The rise of artificial intelligence (AI) has led to the development of specialised chip designs with innovative features to manage computationally intensive tasks and provide critical power management capabilities. Chip designing is an extremely time-consuming and complex process involving various business, environmental, and operational considerations in chip innovation to meet the evolving demands of end-markets by striking the balance between performance, efficiency and cost. Furthermore, today chip design is expected to be carried out at a rapid pace to match the pace of innovation in end-markets and use-cases spurred by AI.
The emergence of advanced AI applications is acting as a catalyst for the development of advanced and sophisticated AI chips. In this blog, we will provide a brief overview of the AI chipsets market (which has been discussed in detail in our ‘AI Chipsets: cloud AI drives scale, AIoT drives innovation’ report), with a focus on cloud chip IP and a brief introduction to a range of AI chipset vendors.
The AI chips ecosystem for chips that are destined to be deployed in cloud data centres is evolving with the rising demand for AI chips to process and handle huge volumes of data in the context of application-specific tasks. Despite this growth, the industry remains dominated by a few key players. While new ventures are emerging slowly, semiconductor giants still control most of the market across the entire value chain.
The chip market is dominated by the US, China, and Taiwan, each of which controls significant aspects of supply chains for semiconductor chips. The US leads in Electronic Design Automation (EDA) and design, while Taiwanese companies excel in the manufacturing of chips. China and South Korea hold a smaller, yet significant share in chip manufacturing. Japan and Taiwan dominate the supply of high-quality silicon wafers for AI chip production. In terms of specialised machinery for design imprinting, the Netherlands-based Advanced Semiconductor Materials Lithography (ASML) is the sole provider of extreme ultraviolet lithography machines, crucial for imprinting circuitry designs onto silicon wafers for the most advanced AI chips. Overall, the chip industry is driven by "American-East Asian" companies, together supplying the most powerful chips worldwide.

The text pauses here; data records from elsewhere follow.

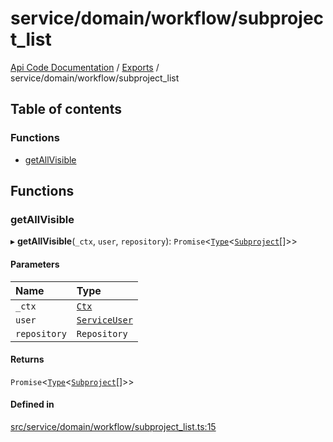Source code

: # service/domain/workflow/subproject\_list
 
[Api Code Documentation](../README.md) / [Exports](../modules.md) / service/domain/workflow/subproject\_list

## Table of contents

### Functions

- [getAllVisible](service_domain_workflow_subproject_list.md#getallvisible)

## Functions

### getAllVisible

▸ **getAllVisible**(`_ctx`, `user`, `repository`): `Promise`\<[`Type`](result.md#type)\<[`Subproject`](../interfaces/service_domain_workflow_subproject.Subproject.md)[]\>\>

#### Parameters

| Name | Type |
| :------ | :------ |
| `_ctx` | [`Ctx`](../interfaces/lib_ctx.Ctx.md) |
| `user` | [`ServiceUser`](../interfaces/service_domain_organization_service_user.ServiceUser.md) |
| `repository` | `Repository` |

#### Returns

`Promise`\<[`Type`](result.md#type)\<[`Subproject`](../interfaces/service_domain_workflow_subproject.Subproject.md)[]\>\>

#### Defined in

[src/service/domain/workflow/subproject_list.ts:15](https://github.com/openkfw/TruBudget/blob/2e43ea7/api/src/service/domain/workflow/subproject_list.ts#L15)
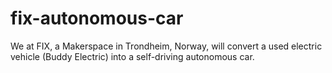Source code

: # fix-autonomous-car
We at FIX, a Makerspace in Trondheim, Norway, will convert a used electric vehicle (Buddy Electric) into a self-driving autonomous car.
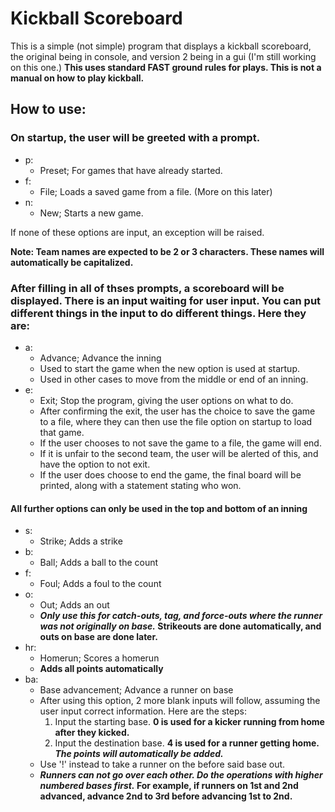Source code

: # Kickball Scoreboard
This is a simple (not simple) program that displays a kickball scoreboard, the original being in console, and version 2 being in a gui (I'm still working on this one.)
**This uses standard FAST ground rules for plays. This is not a manual on how to play kickball.**

## How to use:
### On startup, the user will be greeted with a prompt.
- p:
  - Preset; For games that have already started.
- f:
  - File; Loads a saved game from a file. (More on this later)
- n:
  - New; Starts a new game.

If none of these options are input, an exception will be raised.

**Note: Team names are expected to be 2 or 3 characters. These names will automatically be capitalized.**

### After filling in all of thses prompts, a scoreboard will be displayed. There is an input waiting for user input. You can put different things in the input to do different things. Here they are:
- a:
  - Advance; Advance the inning  
  - Used to start the game when the new option is used at startup.  
  - Used in other cases to move from the middle or end of an inning.
- e:
  - Exit; Stop the program, giving the user options on what to do.  
  - After confirming the exit, the user has the choice to save the game to a file, where they can then use the file option on startup to load that game.  
  - If the user chooses to not save the game to a file, the game will end.  
  - If it is unfair to the second team, the user will be alerted of this, and have the option to not exit.  
  - If the user does choose to end the game, the final board will be printed, along with a statement stating who won.

#### All further options can only be used in the top and bottom of an inning

- s:
  - Strike; Adds a strike
- b:
  - Ball; Adds a ball to the count
- f:
  - Foul; Adds a foul to the count
- o:
  - Out; Adds an out  
  - **_Only use this for catch-outs, tag, and force-outs where the runner was not originally on base._ Strikeouts are done automatically, and outs on base are done later.**
- hr:
  - Homerun; Scores a homerun  
  - **Adds all points automatically**
- ba:
  - Base advancement; Advance a runner on base  
  - After using this option, 2 more blank inputs will follow, assuming the user input correct information. Here are the steps:  
    1. Input the starting base. **0 is used for a kicker running from home after they kicked.**
    2. Input the destination base. **4 is used for a runner getting home. _The points will automatically be added._**  
  - Use '!' instead to take a runner on the before said base out.  
  - **_Runners can not go over each other. Do the operations with higher numbered bases first._ For example, if runners on 1st and 2nd advanced, advance 2nd to 3rd before advancing 1st to 2nd.**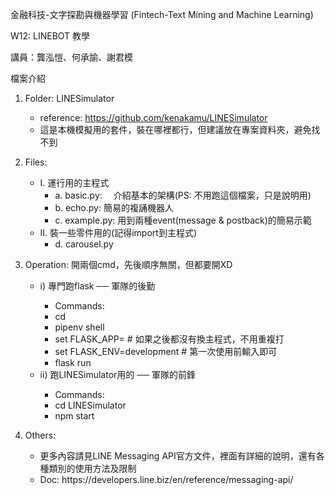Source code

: 金融科技-文字探勘與機器學習 (Fintech-Text Mining and Machine Learning)

W12: LINEBOT 教學

講員：龔泓愷、何承諭、謝君模

檔案介紹
1. Folder: LINESimulator
           <ul>
           <li>reference: https://github.com/kenakamu/LINESimulator</li>
           <li>這是本機模擬用的套件，裝在哪裡都行，但建議放在專案資料夾，避免找不到</li>
           </ul>
2. Files:
      <ul>
       <li>I.  運行用的主程式
         <ul>
         <li> a. basic.py:　 介紹基本的架構(PS: 不用跑這個檔案，只是說明用)</li>
         <li> b. echo.py:    簡易的複誦機器人</li>
         <li> c. example.py: 用到兩種event(message & postback)的簡易示範</li>
         </ul>
        </li>
       <li>II. 裝一些零件用的(記得import到主程式)
          <ul>
          <li>d. carousel.py</li>
          </ul>
       </li>   
     </ul>
3. Operation:
      開兩個cmd，先後順序無關，但都要開XD
      <ul>
      <li>i) 專門跑flask ── 軍隊的後勤</li>
          <ul>
          <li>Commands:</li>
            <li>  cd <Foldername></li>
            <li>  pipenv shell</li>
            <li>  set FLASK_APP=<filename>   # 如果之後都沒有換主程式，不用重複打</li>
            <li>  set FLASK_ENV=development  # 第一次使用前輸入即可</li>
            <li>  flask run</li>
         </ul>
      <li>ii) 跑LINESimulator用的 ── 軍隊的前鋒</li>
         <ul>   
          <li>Commands:</li>
               <li>  cd LINESimulator</li>
               <li>  npm start</li>
         </ul>
      </ul>

4. Others:
     <ul>  
     <li>  更多內容請見LINE Messaging API官方文件，裡面有詳細的說明，還有各種類別的使用方法及限制</li>
       <li>  Doc: https://developers.line.biz/en/reference/messaging-api/</li>
</ul>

Large datasets are frequently processed by using AI processing in cloud datacentres, which often demand high computational power. As traditional CPUs lack crucial characteristics of parallel processing, advanced and sophisticated AI-optimised chips are being developed to process billions of operations per second. Moreover, providers of AI-optimised chips for such datacentres must also ensure minimal energy consumption to be able efficiently to offer high computational power, so that datacentre infrastructure can be equipped with adequate cooling systems for heat management.
Multiple established as well as new companies are venturing into the Cloud AI focused chips market. Discussed below are some of the key vendors.
The AI chipsets market is dominated by companies such as Nvidia and TSMC, together providing chips for data centres to support compute-intensive tasks such as training and running large language models and generative AI. In this fast-growing market, the market lead of the incumbent players in this space seems almost unassailable.